Tonhöhenempfindung zu schulen, ist mit dem Einsatz der eigenen Stimme verbunden. Die Bildung des Gehörs ist das Wichtigste. Wer nicht hören kann, versteht auch nicht. Tonale Beziehungen lassen sich seit über 1000 Jahren mit Handzeichen und Solmisationssilben vermitteln. Das von Richard Münnich in den 30er Jahren entwickelte System der JA-LE-Silben dürfte das Ausgereifteste sein, weil es für alle Musikstile und Tonsysteme erweiterbar ist. Leider aber ist es bereits zu DDR-Zeiten nur unzureichend angewendet worden und daher wie jede gute Methode als Rudiment unbrauchbar. Alle negative Kritik über dieses System kommt von Leuten, die es nicht beherrschen, weder musikalisch noch methodisch. Andere Kritiker begnügen sich mit der Feststellung, dass es sich um eine Methode der sozialistischen Musikerziehung handle, die sich nicht bewährt habe. Diese politische Feststellung ist das Ergebnis ungenügender Kenntnisse über eine völlig unpolitische Methode mit einer jahrhundertealten Tradition. Eine weitere Kritik besagt, dass diese Methode die Kinder vom richtigen Notenlesen ablenke, was ebensolcher Unsinn ist. Die Solmisation ist die einzige Art und Weise, Kindern, die Möglichkeit zu geben, Notenschrift als sangbare Intervallbezüge zu begreifen und das Blattsingen zu erlernen. Erst der Unterricht im Instrumentalspiel macht die genaue Kenntnis der Tonarten, Versetzungszeichen und anderer Notenschriftbedeutungen notwendig. Wer ein Lied in D-Dur genau in dieser Tonart vom Blatt singen will, braucht die Fähigkeit des absoluten Hörens. Für das Singen in der Schule und in Laienchören aller Art ist die Solmisation für eine saubere Intonation unerlässlich, auch für solche Menschen, die bereits ein Instrument spielen. Daher gehört die Solmisation in jeden Musikunterricht. Richtig angewendet trägt sie mehr zum Musikverständnis bei, als jede Erklärung. Der Musikunterricht muss die Voraussetzungen für das Erlebnis des bewussten Musizierens schaffen. Darüber hinaus ist die JA-LE-Methode bestens geeignet, Stimmübungen zu machen. Man muss die Musiklehrerinnen und Musiklehrer unbedingt in diese Methode unterweisen.

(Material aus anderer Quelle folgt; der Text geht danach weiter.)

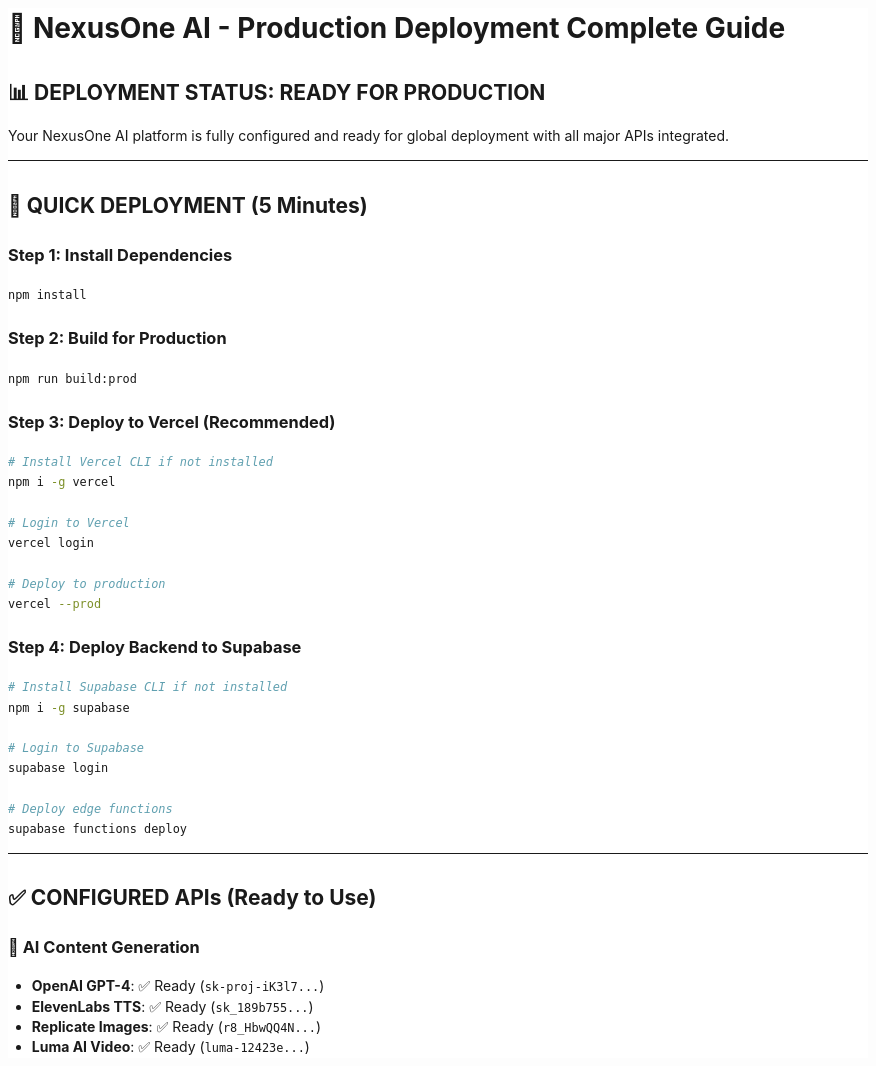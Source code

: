 # 🚀 NexusOne AI - Production Deployment Complete Guide

## 📊 **DEPLOYMENT STATUS: READY FOR PRODUCTION**

Your NexusOne AI platform is fully configured and ready for global deployment with all major APIs integrated.

---

## 🎯 **QUICK DEPLOYMENT (5 Minutes)**

### Step 1: Install Dependencies
```bash
npm install
```

### Step 2: Build for Production
```bash
npm run build:prod
```

### Step 3: Deploy to Vercel (Recommended)
```bash
# Install Vercel CLI if not installed
npm i -g vercel

# Login to Vercel
vercel login

# Deploy to production
vercel --prod
```

### Step 4: Deploy Backend to Supabase
```bash
# Install Supabase CLI if not installed
npm i -g supabase

# Login to Supabase
supabase login

# Deploy edge functions
supabase functions deploy
```

---

## ✅ **CONFIGURED APIs (Ready to Use)**

### 🤖 **AI Content Generation**
- **OpenAI GPT-4**: ✅ Ready (`sk-proj-iK3l7...`)
- **ElevenLabs TTS**: ✅ Ready (`sk_189b755...`)
- **Replicate Images**: ✅ Ready (`r8_HbwQQ4N...`)
- **Luma AI Video**: ✅ Ready (`luma-12423e...`)
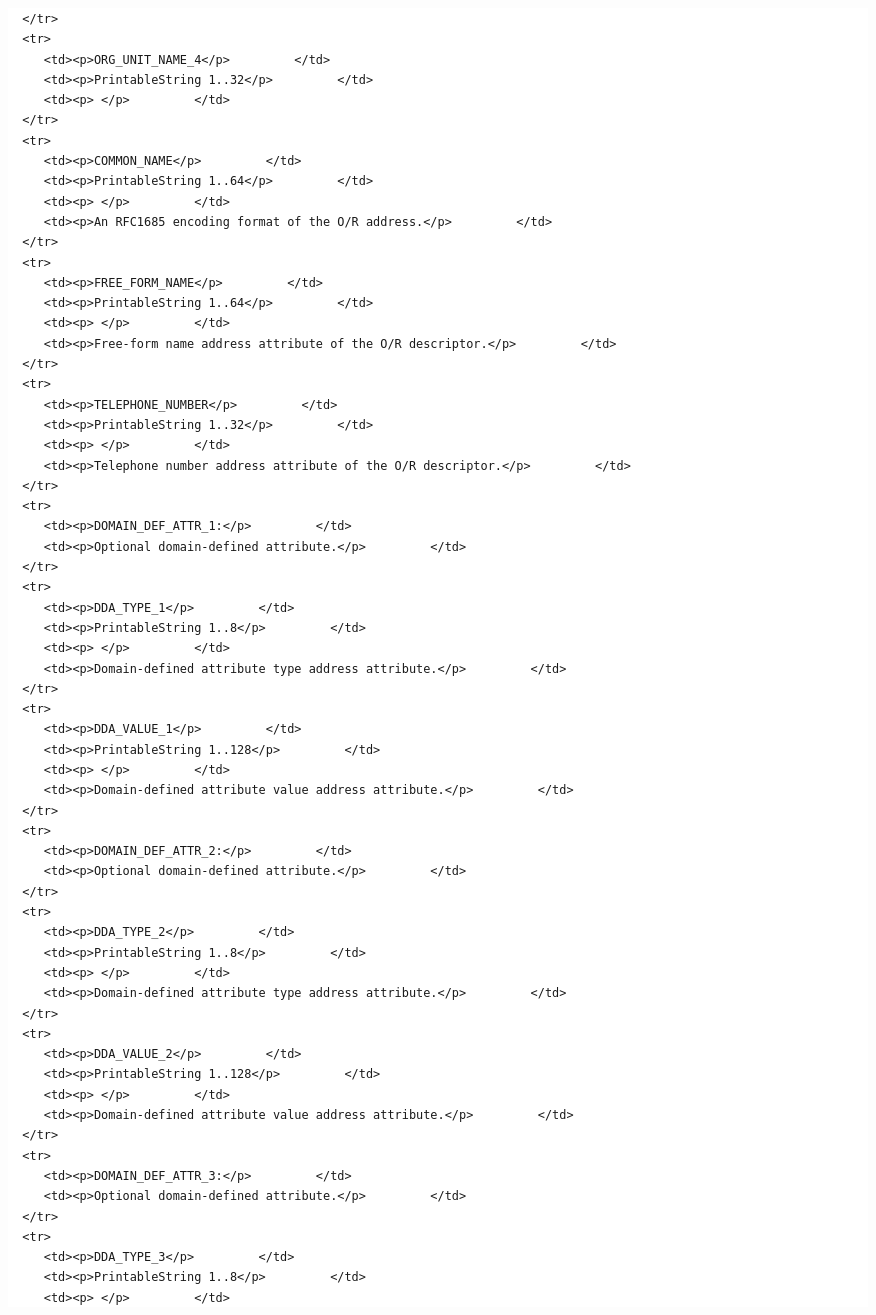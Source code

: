       </tr>
      <tr>
         <td><p>ORG_UNIT_NAME_4</p>         </td>
         <td><p>PrintableString 1..32</p>         </td>
         <td><p> </p>         </td>
      </tr>
      <tr>
         <td><p>COMMON_NAME</p>         </td>
         <td><p>PrintableString 1..64</p>         </td>
         <td><p> </p>         </td>
         <td><p>An RFC1685 encoding format of the O/R address.</p>         </td>
      </tr>
      <tr>
         <td><p>FREE_FORM_NAME</p>         </td>
         <td><p>PrintableString 1..64</p>         </td>
         <td><p> </p>         </td>
         <td><p>Free-form name address attribute of the O/R descriptor.</p>         </td>
      </tr>
      <tr>
         <td><p>TELEPHONE_NUMBER</p>         </td>
         <td><p>PrintableString 1..32</p>         </td>
         <td><p> </p>         </td>
         <td><p>Telephone number address attribute of the O/R descriptor.</p>         </td>
      </tr>
      <tr>
         <td><p>DOMAIN_DEF_ATTR_1:</p>         </td>
         <td><p>Optional domain-defined attribute.</p>         </td>
      </tr>
      <tr>
         <td><p>DDA_TYPE_1</p>         </td>
         <td><p>PrintableString 1..8</p>         </td>
         <td><p> </p>         </td>
         <td><p>Domain-defined attribute type address attribute.</p>         </td>
      </tr>
      <tr>
         <td><p>DDA_VALUE_1</p>         </td>
         <td><p>PrintableString 1..128</p>         </td>
         <td><p> </p>         </td>
         <td><p>Domain-defined attribute value address attribute.</p>         </td>
      </tr>
      <tr>
         <td><p>DOMAIN_DEF_ATTR_2:</p>         </td>
         <td><p>Optional domain-defined attribute.</p>         </td>
      </tr>
      <tr>
         <td><p>DDA_TYPE_2</p>         </td>
         <td><p>PrintableString 1..8</p>         </td>
         <td><p> </p>         </td>
         <td><p>Domain-defined attribute type address attribute.</p>         </td>
      </tr>
      <tr>
         <td><p>DDA_VALUE_2</p>         </td>
         <td><p>PrintableString 1..128</p>         </td>
         <td><p> </p>         </td>
         <td><p>Domain-defined attribute value address attribute.</p>         </td>
      </tr>
      <tr>
         <td><p>DOMAIN_DEF_ATTR_3:</p>         </td>
         <td><p>Optional domain-defined attribute.</p>         </td>
      </tr>
      <tr>
         <td><p>DDA_TYPE_3</p>         </td>
         <td><p>PrintableString 1..8</p>         </td>
         <td><p> </p>         </td>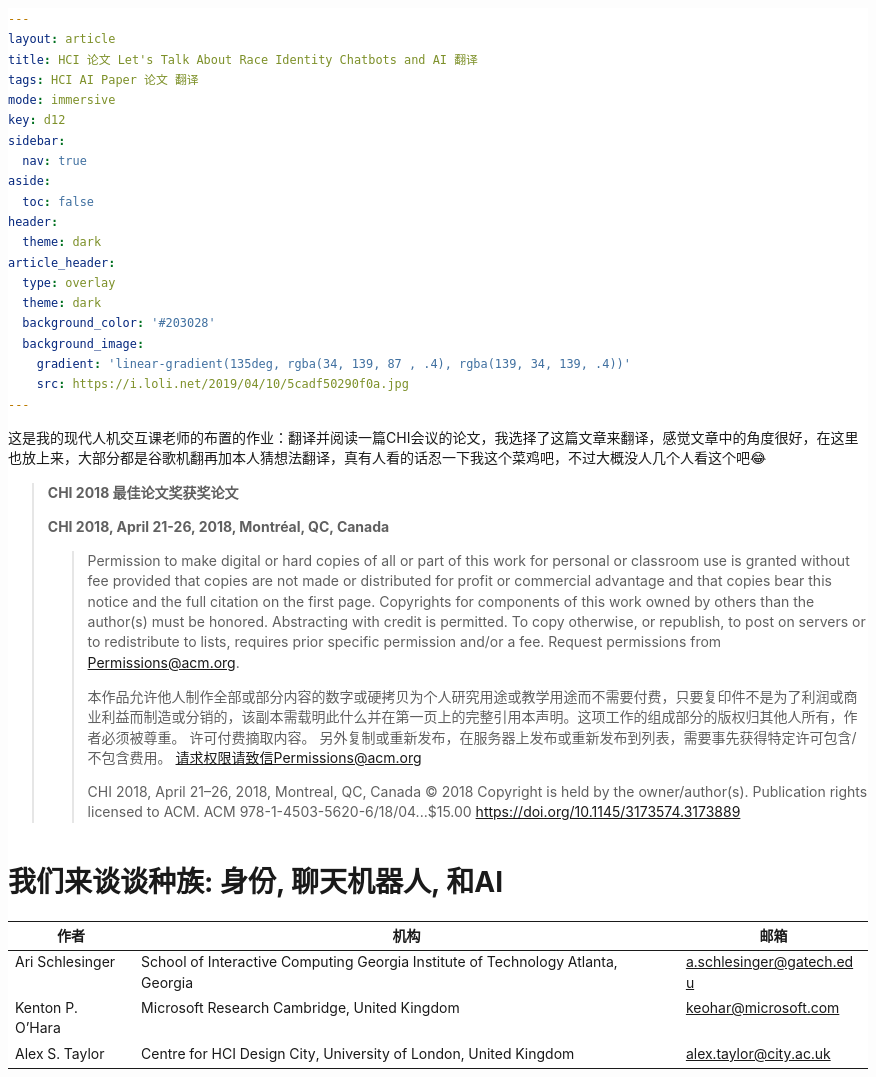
 ```yaml
---
layout: article
title: HCI 论文 Let's Talk About Race Identity Chatbots and AI 翻译
tags: HCI AI Paper 论文 翻译
mode: immersive
key: d12
sidebar:
  nav: true
aside:
  toc: false
header:
  theme: dark
article_header:
  type: overlay
  theme: dark
  background_color: '#203028'
  background_image:
    gradient: 'linear-gradient(135deg, rgba(34, 139, 87 , .4), rgba(139, 34, 139, .4))'
    src: https://i.loli.net/2019/04/10/5cadf50290f0a.jpg
---
```

这是我的现代人机交互课老师的布置的作业：翻译并阅读一篇CHI会议的论文，我选择了这篇文章来翻译，感觉文章中的角度很好，在这里也放上来，大部分都是谷歌机翻再加本人猜想法翻译，真有人看的话忍一下我这个菜鸡吧，不过大概没人几个人看这个吧😂

> **CHI 2018 最佳论文奖获奖论文** 
>
> **CHI 2018, April 21-26, 2018, Montréal, QC, Canada**
>
> > Permission to make digital or hard copies of all or part of this work for personal or classroom use is granted without fee provided that copies are not made or distributed for profit or commercial advantage and that copies bear this notice and the full citation on the first page. Copyrights for components of this work owned by others than the author(s) must be honored. Abstracting with credit is permitted. To copy otherwise, or republish, to post on servers or to redistribute to lists, requires prior specific permission and/or a fee. Request permissions from Permissions@acm.org.
> >
> > 本作品允许他人制作全部或部分内容的数字或硬拷贝为个人研究用途或教学用途而不需要付费，只要复印件不是为了利润或商业利益而制造或分销的，该副本需载明此什么并在第一页上的完整引用本声明。这项工作的组成部分的版权归其他人所有，作者必须被尊重。 许可付费摘取内容。 另外复制或重新发布，在服务器上发布或重新发布到列表，需要事先获得特定许可包含/不包含费用。 请求权限请致信Permissions@acm.org
> >
> > CHI 2018, April 21–26, 2018, Montreal, QC, Canada
> > © 2018 Copyright is held by the owner/author(s). Publication rights licensed to ACM.
> > ACM 978-1-4503-5620-6/18/04...$15.00
> > https://doi.org/10.1145/3173574.3173889

# 我们来谈谈种族: 身份, 聊天机器人, 和AI

| 作者              | 机构                                                                             | 邮箱                     |
| ----------------- | -------------------------------------------------------------------------------- | ------------------------ |
| Ari Schlesinger   | School of Interactive Computing Georgia Institute of Technology Atlanta, Georgia | a.schlesinger@gatech.edu |
| Kenton P. O’Hara | Microsoft Research Cambridge, United Kingdom                                     | keohar@microsoft.com     |
| Alex S. Taylor    | Centre for HCI Design City, University of London, United Kingdom                 | alex.taylor@city.ac.uk   |
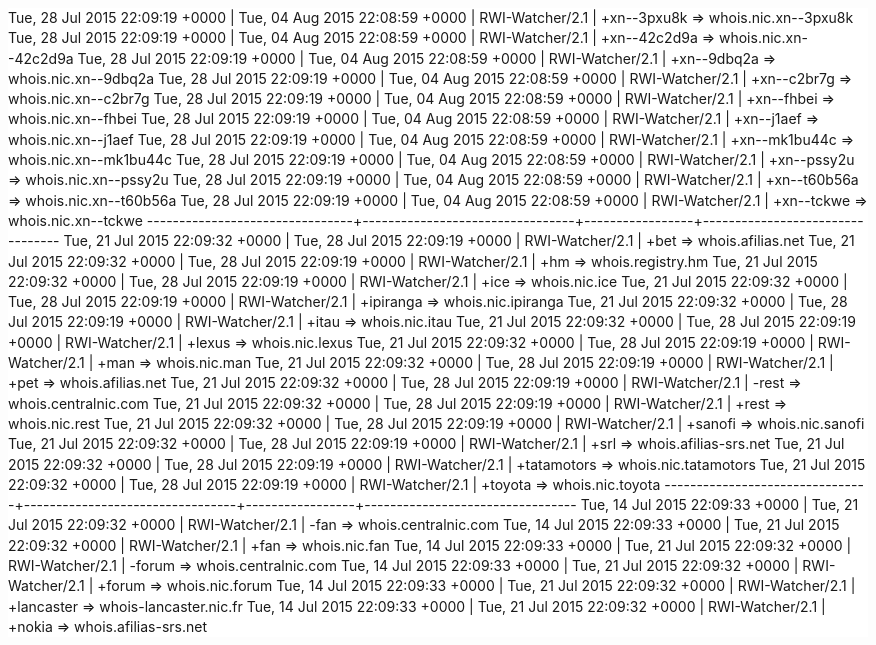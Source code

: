 Tue, 28 Jul 2015 22:09:19 +0000 | Tue, 04 Aug 2015 22:08:59 +0000 | RWI-Watcher/2.1 | +xn--3pxu8k => whois.nic.xn--3pxu8k
Tue, 28 Jul 2015 22:09:19 +0000 | Tue, 04 Aug 2015 22:08:59 +0000 | RWI-Watcher/2.1 | +xn--42c2d9a => whois.nic.xn--42c2d9a
Tue, 28 Jul 2015 22:09:19 +0000 | Tue, 04 Aug 2015 22:08:59 +0000 | RWI-Watcher/2.1 | +xn--9dbq2a => whois.nic.xn--9dbq2a
Tue, 28 Jul 2015 22:09:19 +0000 | Tue, 04 Aug 2015 22:08:59 +0000 | RWI-Watcher/2.1 | +xn--c2br7g => whois.nic.xn--c2br7g
Tue, 28 Jul 2015 22:09:19 +0000 | Tue, 04 Aug 2015 22:08:59 +0000 | RWI-Watcher/2.1 | +xn--fhbei => whois.nic.xn--fhbei
Tue, 28 Jul 2015 22:09:19 +0000 | Tue, 04 Aug 2015 22:08:59 +0000 | RWI-Watcher/2.1 | +xn--j1aef => whois.nic.xn--j1aef
Tue, 28 Jul 2015 22:09:19 +0000 | Tue, 04 Aug 2015 22:08:59 +0000 | RWI-Watcher/2.1 | +xn--mk1bu44c => whois.nic.xn--mk1bu44c
Tue, 28 Jul 2015 22:09:19 +0000 | Tue, 04 Aug 2015 22:08:59 +0000 | RWI-Watcher/2.1 | +xn--pssy2u => whois.nic.xn--pssy2u
Tue, 28 Jul 2015 22:09:19 +0000 | Tue, 04 Aug 2015 22:08:59 +0000 | RWI-Watcher/2.1 | +xn--t60b56a => whois.nic.xn--t60b56a
Tue, 28 Jul 2015 22:09:19 +0000 | Tue, 04 Aug 2015 22:08:59 +0000 | RWI-Watcher/2.1 | +xn--tckwe => whois.nic.xn--tckwe
--------------------------------+---------------------------------+-----------------+---------------------------------
Tue, 21 Jul 2015 22:09:32 +0000 | Tue, 28 Jul 2015 22:09:19 +0000 | RWI-Watcher/2.1 | +bet => whois.afilias.net
Tue, 21 Jul 2015 22:09:32 +0000 | Tue, 28 Jul 2015 22:09:19 +0000 | RWI-Watcher/2.1 | +hm => whois.registry.hm
Tue, 21 Jul 2015 22:09:32 +0000 | Tue, 28 Jul 2015 22:09:19 +0000 | RWI-Watcher/2.1 | +ice => whois.nic.ice
Tue, 21 Jul 2015 22:09:32 +0000 | Tue, 28 Jul 2015 22:09:19 +0000 | RWI-Watcher/2.1 | +ipiranga => whois.nic.ipiranga
Tue, 21 Jul 2015 22:09:32 +0000 | Tue, 28 Jul 2015 22:09:19 +0000 | RWI-Watcher/2.1 | +itau => whois.nic.itau
Tue, 21 Jul 2015 22:09:32 +0000 | Tue, 28 Jul 2015 22:09:19 +0000 | RWI-Watcher/2.1 | +lexus => whois.nic.lexus
Tue, 21 Jul 2015 22:09:32 +0000 | Tue, 28 Jul 2015 22:09:19 +0000 | RWI-Watcher/2.1 | +man => whois.nic.man
Tue, 21 Jul 2015 22:09:32 +0000 | Tue, 28 Jul 2015 22:09:19 +0000 | RWI-Watcher/2.1 | +pet => whois.afilias.net
Tue, 21 Jul 2015 22:09:32 +0000 | Tue, 28 Jul 2015 22:09:19 +0000 | RWI-Watcher/2.1 | -rest => whois.centralnic.com
Tue, 21 Jul 2015 22:09:32 +0000 | Tue, 28 Jul 2015 22:09:19 +0000 | RWI-Watcher/2.1 | +rest => whois.nic.rest
Tue, 21 Jul 2015 22:09:32 +0000 | Tue, 28 Jul 2015 22:09:19 +0000 | RWI-Watcher/2.1 | +sanofi => whois.nic.sanofi
Tue, 21 Jul 2015 22:09:32 +0000 | Tue, 28 Jul 2015 22:09:19 +0000 | RWI-Watcher/2.1 | +srl => whois.afilias-srs.net
Tue, 21 Jul 2015 22:09:32 +0000 | Tue, 28 Jul 2015 22:09:19 +0000 | RWI-Watcher/2.1 | +tatamotors => whois.nic.tatamotors
Tue, 21 Jul 2015 22:09:32 +0000 | Tue, 28 Jul 2015 22:09:19 +0000 | RWI-Watcher/2.1 | +toyota => whois.nic.toyota
--------------------------------+---------------------------------+-----------------+---------------------------------
Tue, 14 Jul 2015 22:09:33 +0000 | Tue, 21 Jul 2015 22:09:32 +0000 | RWI-Watcher/2.1 | -fan => whois.centralnic.com
Tue, 14 Jul 2015 22:09:33 +0000 | Tue, 21 Jul 2015 22:09:32 +0000 | RWI-Watcher/2.1 | +fan => whois.nic.fan
Tue, 14 Jul 2015 22:09:33 +0000 | Tue, 21 Jul 2015 22:09:32 +0000 | RWI-Watcher/2.1 | -forum => whois.centralnic.com
Tue, 14 Jul 2015 22:09:33 +0000 | Tue, 21 Jul 2015 22:09:32 +0000 | RWI-Watcher/2.1 | +forum => whois.nic.forum
Tue, 14 Jul 2015 22:09:33 +0000 | Tue, 21 Jul 2015 22:09:32 +0000 | RWI-Watcher/2.1 | +lancaster => whois-lancaster.nic.fr
Tue, 14 Jul 2015 22:09:33 +0000 | Tue, 21 Jul 2015 22:09:32 +0000 | RWI-Watcher/2.1 | +nokia => whois.afilias-srs.net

In den Rahmenrichtlinien wird erwähnt, dass die Kinder die Grundlagen der Notenschrift erlernen sollen. Angesichts des zuvor Gesagten eine völlig billige Aussage. Hinzu kommt, dass wichtige Unterrichtszeit für solche Sinnlosigkeiten verschwendet wird, wie das Nachmalen von Notenschlüsseln und Notenzeichen. Musikunterricht muss, will er erfolgreich sein, hauptsächlich das Musizieren beinhalten und nicht das praxisferne Herumtheoretisieren. Dazu zähle ich auch das Auswendiglernen von Komponistenbiografien. Es ist zwar gut abprüfbar, aber in keiner Weise elementar verständnisfördernd, was die Musik betrifft.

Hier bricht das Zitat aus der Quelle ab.